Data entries

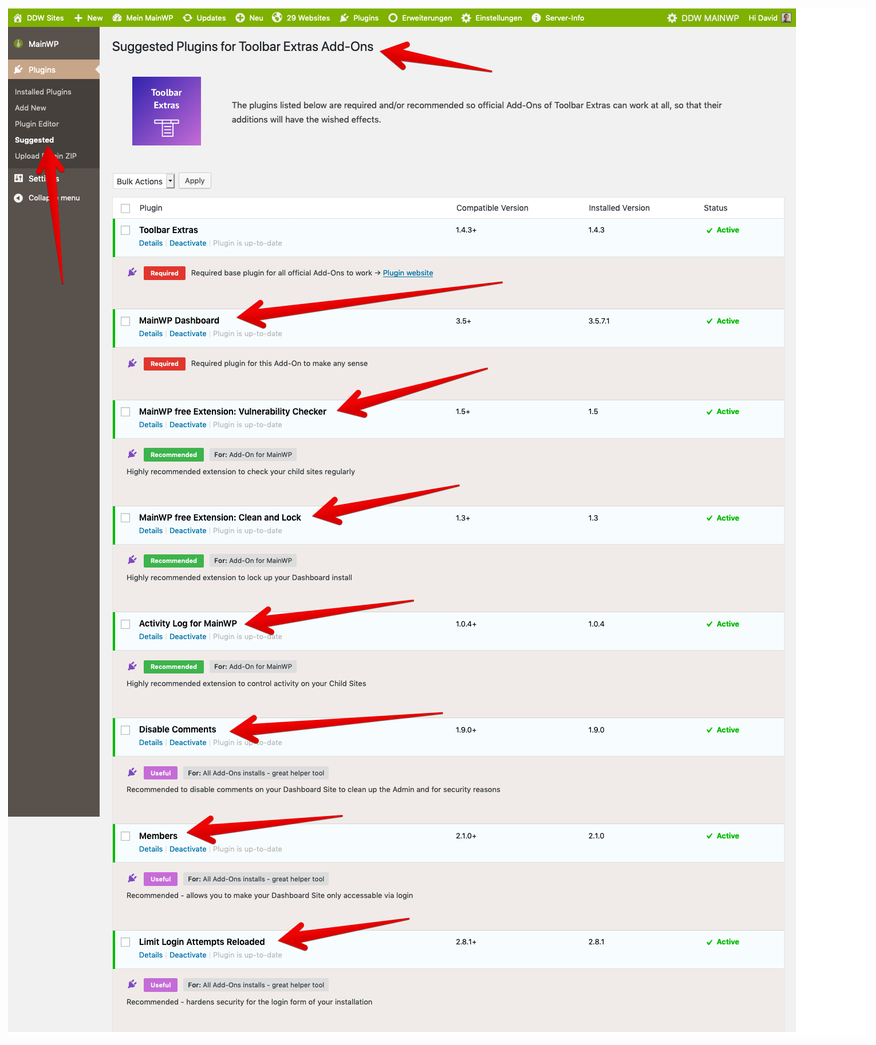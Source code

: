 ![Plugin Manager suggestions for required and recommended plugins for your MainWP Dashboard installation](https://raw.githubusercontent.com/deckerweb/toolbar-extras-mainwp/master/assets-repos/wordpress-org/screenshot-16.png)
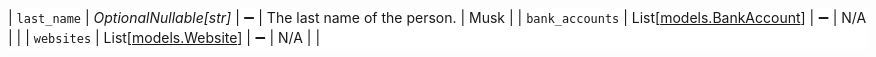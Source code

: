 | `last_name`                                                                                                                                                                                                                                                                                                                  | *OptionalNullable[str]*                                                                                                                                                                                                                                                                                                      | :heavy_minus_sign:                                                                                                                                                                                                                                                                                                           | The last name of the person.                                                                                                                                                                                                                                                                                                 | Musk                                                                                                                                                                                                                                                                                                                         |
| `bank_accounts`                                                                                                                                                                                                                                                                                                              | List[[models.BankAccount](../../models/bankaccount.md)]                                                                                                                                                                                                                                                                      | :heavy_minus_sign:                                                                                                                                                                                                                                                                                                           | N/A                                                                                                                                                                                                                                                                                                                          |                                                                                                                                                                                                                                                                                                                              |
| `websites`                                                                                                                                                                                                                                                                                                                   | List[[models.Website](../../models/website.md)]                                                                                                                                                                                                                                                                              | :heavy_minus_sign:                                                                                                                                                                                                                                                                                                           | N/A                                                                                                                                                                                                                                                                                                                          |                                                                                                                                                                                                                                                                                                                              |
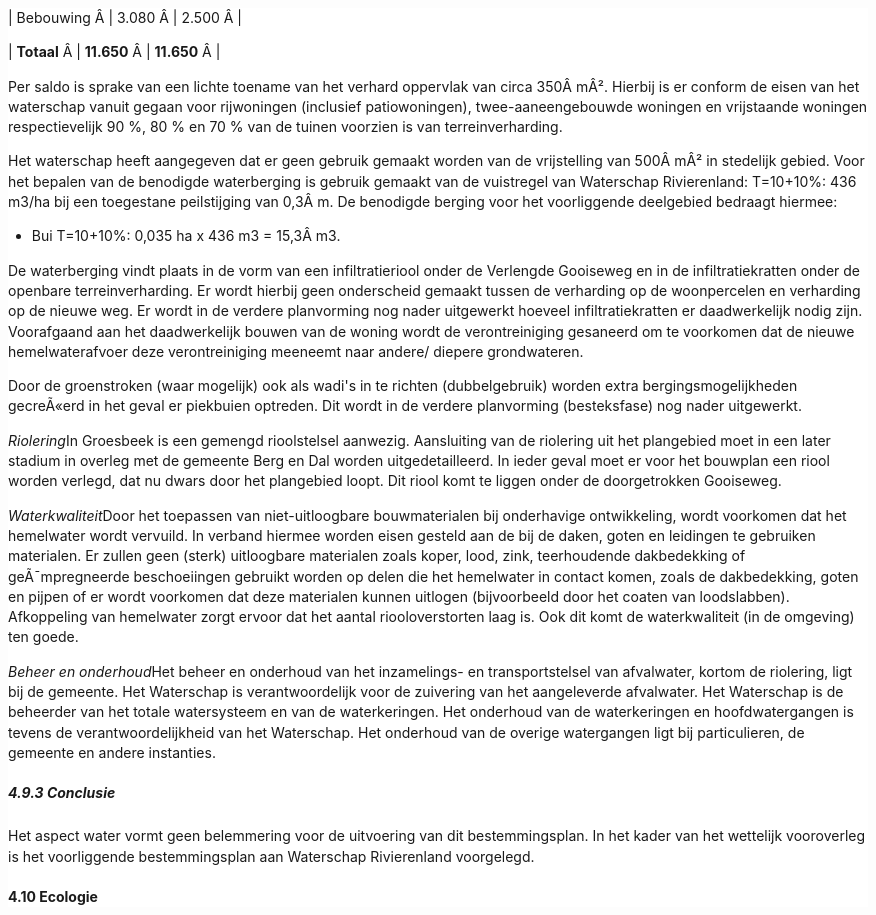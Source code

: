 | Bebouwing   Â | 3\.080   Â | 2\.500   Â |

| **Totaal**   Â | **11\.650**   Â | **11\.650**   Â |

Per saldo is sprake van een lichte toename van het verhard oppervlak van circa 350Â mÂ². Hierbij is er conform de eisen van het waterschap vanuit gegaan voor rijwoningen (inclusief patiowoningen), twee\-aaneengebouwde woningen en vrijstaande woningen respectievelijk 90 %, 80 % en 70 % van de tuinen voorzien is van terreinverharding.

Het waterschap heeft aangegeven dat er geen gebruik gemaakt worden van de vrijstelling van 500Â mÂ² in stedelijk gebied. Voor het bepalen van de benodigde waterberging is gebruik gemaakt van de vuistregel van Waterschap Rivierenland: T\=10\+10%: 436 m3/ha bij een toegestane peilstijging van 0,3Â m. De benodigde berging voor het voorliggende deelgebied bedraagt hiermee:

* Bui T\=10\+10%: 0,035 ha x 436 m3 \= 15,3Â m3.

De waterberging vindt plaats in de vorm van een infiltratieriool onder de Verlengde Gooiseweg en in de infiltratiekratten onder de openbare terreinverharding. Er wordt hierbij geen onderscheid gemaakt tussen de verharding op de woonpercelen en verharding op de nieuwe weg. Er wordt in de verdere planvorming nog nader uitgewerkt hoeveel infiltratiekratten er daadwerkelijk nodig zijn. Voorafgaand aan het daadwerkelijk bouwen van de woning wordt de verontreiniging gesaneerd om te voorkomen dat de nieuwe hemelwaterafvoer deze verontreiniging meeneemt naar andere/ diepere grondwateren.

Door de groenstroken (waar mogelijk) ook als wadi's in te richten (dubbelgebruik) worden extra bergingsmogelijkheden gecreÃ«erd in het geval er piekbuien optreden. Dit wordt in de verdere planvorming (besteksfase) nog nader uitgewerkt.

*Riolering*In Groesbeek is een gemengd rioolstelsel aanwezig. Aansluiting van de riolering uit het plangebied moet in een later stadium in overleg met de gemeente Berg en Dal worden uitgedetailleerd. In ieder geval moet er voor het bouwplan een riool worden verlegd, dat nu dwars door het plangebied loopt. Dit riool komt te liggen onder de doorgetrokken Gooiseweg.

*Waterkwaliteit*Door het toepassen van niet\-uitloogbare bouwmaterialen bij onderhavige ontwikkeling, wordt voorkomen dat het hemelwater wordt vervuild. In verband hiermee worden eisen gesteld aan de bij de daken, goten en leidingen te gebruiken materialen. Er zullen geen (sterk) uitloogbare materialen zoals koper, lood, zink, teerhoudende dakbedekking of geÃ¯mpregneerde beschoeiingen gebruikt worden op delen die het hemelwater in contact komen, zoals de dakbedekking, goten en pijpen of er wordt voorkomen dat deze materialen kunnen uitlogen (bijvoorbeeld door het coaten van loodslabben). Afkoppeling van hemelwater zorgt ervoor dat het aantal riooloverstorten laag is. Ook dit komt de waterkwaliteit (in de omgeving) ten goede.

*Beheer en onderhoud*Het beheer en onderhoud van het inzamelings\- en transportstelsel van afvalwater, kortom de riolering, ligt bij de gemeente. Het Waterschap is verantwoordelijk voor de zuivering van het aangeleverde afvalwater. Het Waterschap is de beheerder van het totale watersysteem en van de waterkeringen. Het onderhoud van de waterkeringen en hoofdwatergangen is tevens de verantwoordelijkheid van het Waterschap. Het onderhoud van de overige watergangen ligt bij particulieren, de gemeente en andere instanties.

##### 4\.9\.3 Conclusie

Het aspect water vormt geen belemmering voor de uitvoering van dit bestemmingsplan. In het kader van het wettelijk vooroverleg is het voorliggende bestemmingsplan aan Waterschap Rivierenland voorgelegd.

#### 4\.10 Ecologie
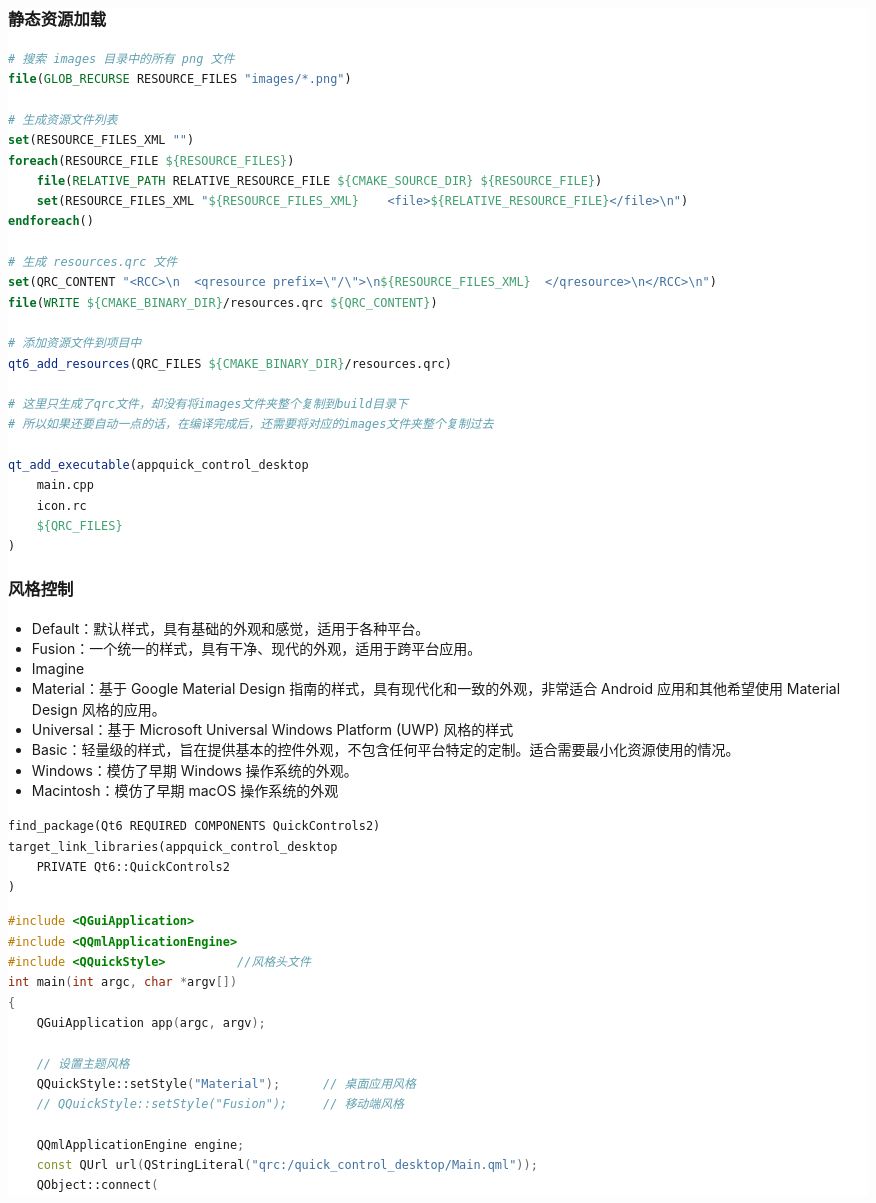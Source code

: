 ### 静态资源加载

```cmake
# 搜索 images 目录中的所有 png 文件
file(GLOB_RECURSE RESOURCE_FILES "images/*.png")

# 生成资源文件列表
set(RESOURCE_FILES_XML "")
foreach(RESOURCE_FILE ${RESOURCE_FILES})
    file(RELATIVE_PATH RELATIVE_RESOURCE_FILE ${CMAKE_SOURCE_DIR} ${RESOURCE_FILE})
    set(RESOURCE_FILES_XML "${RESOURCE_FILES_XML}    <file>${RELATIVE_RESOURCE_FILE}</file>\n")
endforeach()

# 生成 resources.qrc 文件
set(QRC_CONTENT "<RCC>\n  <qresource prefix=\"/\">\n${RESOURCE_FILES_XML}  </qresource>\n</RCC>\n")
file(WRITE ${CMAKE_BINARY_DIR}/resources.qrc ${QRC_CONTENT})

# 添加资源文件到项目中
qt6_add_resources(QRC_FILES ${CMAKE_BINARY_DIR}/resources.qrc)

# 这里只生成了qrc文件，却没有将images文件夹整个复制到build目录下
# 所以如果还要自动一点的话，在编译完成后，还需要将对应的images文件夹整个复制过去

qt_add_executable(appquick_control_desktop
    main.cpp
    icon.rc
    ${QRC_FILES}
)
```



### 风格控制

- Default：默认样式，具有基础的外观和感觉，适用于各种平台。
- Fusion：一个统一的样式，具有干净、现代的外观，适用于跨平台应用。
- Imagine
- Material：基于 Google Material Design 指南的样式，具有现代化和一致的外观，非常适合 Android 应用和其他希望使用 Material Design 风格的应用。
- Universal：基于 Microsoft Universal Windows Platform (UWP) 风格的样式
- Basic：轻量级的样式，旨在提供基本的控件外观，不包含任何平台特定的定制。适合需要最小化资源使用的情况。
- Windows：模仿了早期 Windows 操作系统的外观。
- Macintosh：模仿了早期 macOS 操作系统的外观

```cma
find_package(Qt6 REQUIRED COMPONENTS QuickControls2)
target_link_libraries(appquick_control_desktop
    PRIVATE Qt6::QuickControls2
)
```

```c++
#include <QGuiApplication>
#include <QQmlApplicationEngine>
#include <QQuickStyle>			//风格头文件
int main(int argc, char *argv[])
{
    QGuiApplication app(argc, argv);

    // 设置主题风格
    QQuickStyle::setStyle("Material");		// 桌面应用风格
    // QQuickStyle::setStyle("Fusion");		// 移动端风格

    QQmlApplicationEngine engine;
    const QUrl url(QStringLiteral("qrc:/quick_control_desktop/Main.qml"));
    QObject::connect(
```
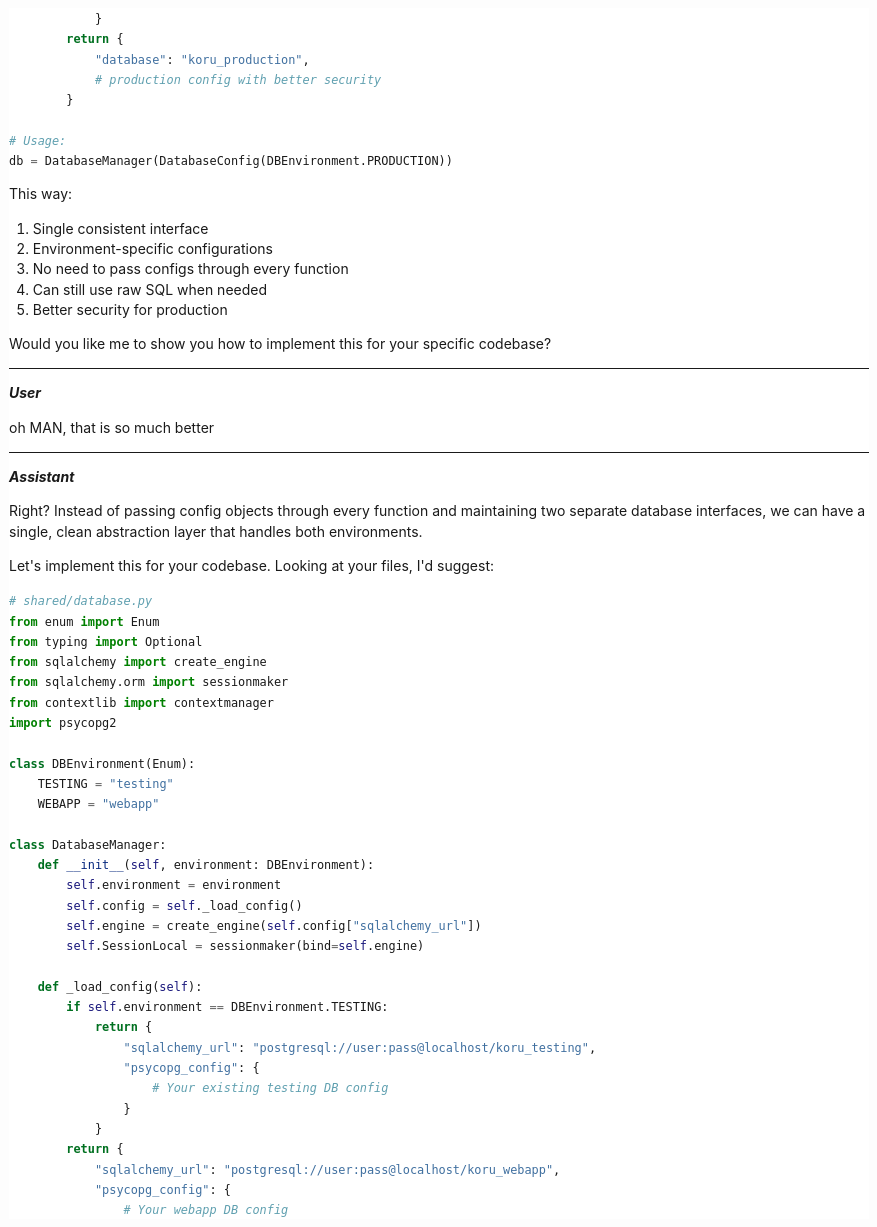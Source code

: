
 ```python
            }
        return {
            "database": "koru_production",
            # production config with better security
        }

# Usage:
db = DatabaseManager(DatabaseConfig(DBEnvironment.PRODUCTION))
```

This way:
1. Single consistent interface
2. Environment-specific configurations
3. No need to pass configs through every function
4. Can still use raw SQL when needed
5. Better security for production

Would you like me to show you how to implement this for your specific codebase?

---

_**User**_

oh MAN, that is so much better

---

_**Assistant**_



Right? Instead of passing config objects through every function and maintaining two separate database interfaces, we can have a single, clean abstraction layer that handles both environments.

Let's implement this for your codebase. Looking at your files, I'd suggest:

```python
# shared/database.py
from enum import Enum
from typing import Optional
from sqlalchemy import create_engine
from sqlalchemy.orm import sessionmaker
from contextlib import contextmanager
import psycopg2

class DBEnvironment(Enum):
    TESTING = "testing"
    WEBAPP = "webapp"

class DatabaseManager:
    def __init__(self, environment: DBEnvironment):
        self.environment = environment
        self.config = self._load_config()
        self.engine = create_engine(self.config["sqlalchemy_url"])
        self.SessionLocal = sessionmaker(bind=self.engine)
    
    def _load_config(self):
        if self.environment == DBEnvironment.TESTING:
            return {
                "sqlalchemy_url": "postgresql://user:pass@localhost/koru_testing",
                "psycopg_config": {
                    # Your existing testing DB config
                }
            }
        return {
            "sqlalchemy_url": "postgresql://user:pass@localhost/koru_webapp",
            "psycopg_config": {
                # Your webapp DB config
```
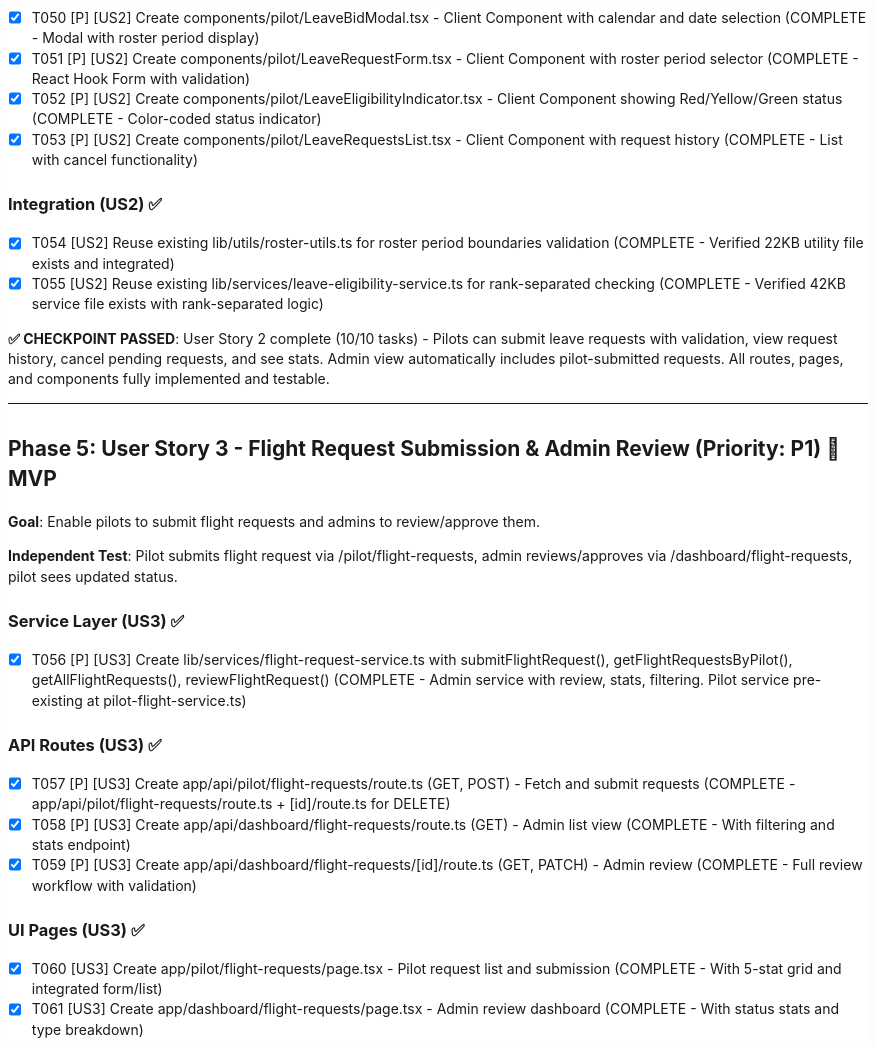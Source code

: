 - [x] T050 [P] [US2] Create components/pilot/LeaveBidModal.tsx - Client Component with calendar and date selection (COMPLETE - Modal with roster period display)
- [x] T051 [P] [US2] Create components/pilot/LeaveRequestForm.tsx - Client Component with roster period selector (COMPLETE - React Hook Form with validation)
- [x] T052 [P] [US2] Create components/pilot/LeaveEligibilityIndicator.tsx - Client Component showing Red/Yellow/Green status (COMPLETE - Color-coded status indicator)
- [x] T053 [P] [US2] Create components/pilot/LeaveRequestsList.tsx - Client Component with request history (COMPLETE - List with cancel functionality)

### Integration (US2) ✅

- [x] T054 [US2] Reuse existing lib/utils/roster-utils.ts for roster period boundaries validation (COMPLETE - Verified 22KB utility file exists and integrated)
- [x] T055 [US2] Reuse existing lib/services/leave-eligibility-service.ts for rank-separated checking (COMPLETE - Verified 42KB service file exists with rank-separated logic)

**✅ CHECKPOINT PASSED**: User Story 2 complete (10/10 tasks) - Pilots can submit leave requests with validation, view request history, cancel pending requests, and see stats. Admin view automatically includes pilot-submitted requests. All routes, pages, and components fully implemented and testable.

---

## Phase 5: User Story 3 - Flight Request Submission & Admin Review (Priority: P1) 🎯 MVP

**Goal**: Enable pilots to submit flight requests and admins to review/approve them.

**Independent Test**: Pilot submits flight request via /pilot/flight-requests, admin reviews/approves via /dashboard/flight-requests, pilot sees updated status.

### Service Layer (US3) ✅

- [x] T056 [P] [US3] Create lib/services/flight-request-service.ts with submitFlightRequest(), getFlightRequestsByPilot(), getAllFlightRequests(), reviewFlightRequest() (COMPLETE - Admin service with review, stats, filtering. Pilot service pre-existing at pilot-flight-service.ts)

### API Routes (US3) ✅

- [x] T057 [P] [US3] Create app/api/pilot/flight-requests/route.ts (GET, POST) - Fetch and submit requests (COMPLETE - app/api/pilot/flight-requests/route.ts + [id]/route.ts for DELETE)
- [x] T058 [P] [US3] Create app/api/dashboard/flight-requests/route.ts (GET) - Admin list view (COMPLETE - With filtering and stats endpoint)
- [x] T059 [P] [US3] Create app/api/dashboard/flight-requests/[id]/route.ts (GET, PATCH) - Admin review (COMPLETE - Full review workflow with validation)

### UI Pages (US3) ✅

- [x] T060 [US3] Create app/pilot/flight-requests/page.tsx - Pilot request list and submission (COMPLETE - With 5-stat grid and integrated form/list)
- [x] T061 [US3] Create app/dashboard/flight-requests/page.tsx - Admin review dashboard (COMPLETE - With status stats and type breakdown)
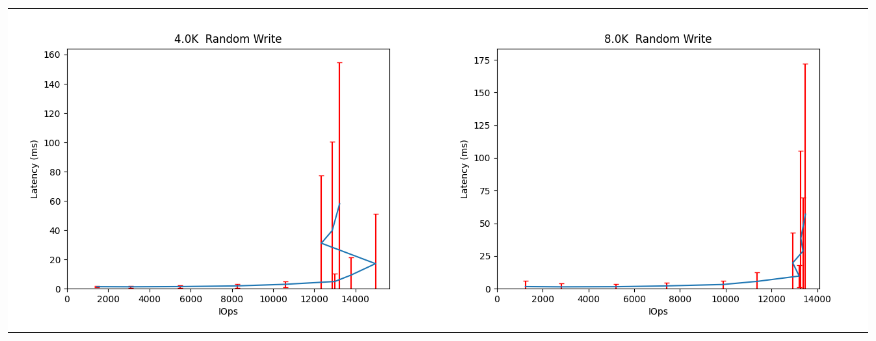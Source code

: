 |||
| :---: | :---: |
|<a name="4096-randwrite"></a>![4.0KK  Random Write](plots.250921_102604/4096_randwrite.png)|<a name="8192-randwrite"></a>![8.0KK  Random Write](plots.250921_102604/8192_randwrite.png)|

Problem
Among the records above, how many lines carry the string "Enum"? Reply with the number alone.

Completed task
2